▸ **Task requirements**:
Because the pictures are not wanted, reproduce the rest of the records below exactly as they stand.

▸ **Data supplied**:

___

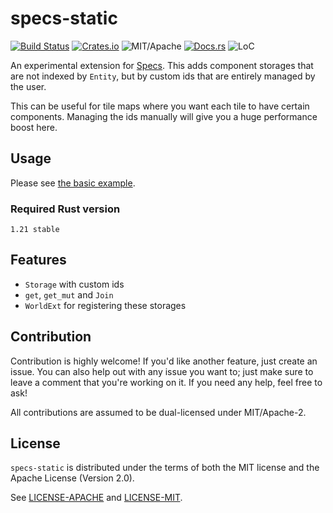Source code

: # specs-static

[![Build Status][bi]][bl] [![Crates.io][ci]][cl] ![MIT/Apache][li] [![Docs.rs][di]][dl] ![LoC][lo]

[bi]: https://travis-ci.org/torkleyy/specs-static.svg?branch=master
[bl]: https://travis-ci.org/torkleyy/specs-static

[ci]: https://img.shields.io/crates/v/specs-static.svg
[cl]: https://crates.io/crates/specs-static/

[li]: https://img.shields.io/badge/license-MIT%2FApache-blue.svg

[di]: https://docs.rs/specs-static/badge.svg
[dl]: https://docs.rs/specs-static/

[lo]: https://tokei.rs/b1/github/torkleyy/specs-static?category=code

An experimental extension for [Specs](https://github.com/slide-rs/specs).
This adds component storages that are not indexed by `Entity`, but by custom ids that
are entirely managed by the user.

This can be useful for tile maps where you want each tile to have certain components. Managing
the ids manually will give you a huge performance boost here.

## Usage

Please see [the basic example](examples/basic.rs).

### Required Rust version

`1.21 stable`

## Features

* `Storage` with custom ids
* `get`, `get_mut` and `Join`
* `WorldExt` for registering these storages

## Contribution

Contribution is highly welcome! If you'd like another feature, just create an issue.
You can also help out with any issue you want to; just make sure to leave a
comment that you're working on it. If you need any help, feel free to ask!

All contributions are assumed to be dual-licensed under MIT/Apache-2.

## License

`specs-static` is distributed under the terms of both the MIT 
license and the Apache License (Version 2.0).

See [LICENSE-APACHE](LICENSE-APACHE) and [LICENSE-MIT](LICENSE-MIT).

___

▸ **Task output**:
Source code

: # specs-static

[![Build Status][bi]][bl] [![Crates.io][ci]][cl] ![MIT/Apache][li] [![Docs.rs][di]][dl] ![LoC][lo]

[bi]: https://travis-ci.org/torkleyy/specs-static.svg?branch=master
[bl]: https://travis-ci.org/torkleyy/specs-static

[ci]: https://img.shields.io/crates/v/specs-static.svg
[cl]: https://crates.io/crates/specs-static/

[li]: https://img.shields.io/badge/license-MIT%2FApache-blue.svg

[di]: https://docs.rs/specs-static/badge.svg
[dl]: https://docs.rs/specs-static/

[lo]: https://tokei.rs/b1/github/torkleyy/specs-static?category=code

An experimental extension for [Specs](https://github.com/slide-rs/specs).
This adds component storages that are not indexed by `Entity`, but by custom ids that
are entirely managed by the user.

This can be useful for tile maps where you want each tile to have certain components. Managing
the ids manually will give you a huge performance boost here.

## Usage

Please see [the basic example](examples/basic.rs).

### Required Rust version

`1.21 stable`

## Features

* `Storage` with custom ids
* `get`, `get_mut` and `Join`
* `WorldExt` for registering these storages

## Contribution

Contribution is highly welcome! If you'd like another feature, just create an issue.
You can also help out with any issue you want to; just make sure to leave a
comment that you're working on it. If you need any help, feel free to ask!

All contributions are assumed to be dual-licensed under MIT/Apache-2.

## License

`specs-static` is distributed under the terms of both the MIT 
license and the Apache License (Version 2.0).

See [LICENSE-APACHE](LICENSE-APACHE) and [LICENSE-MIT](LICENSE-MIT).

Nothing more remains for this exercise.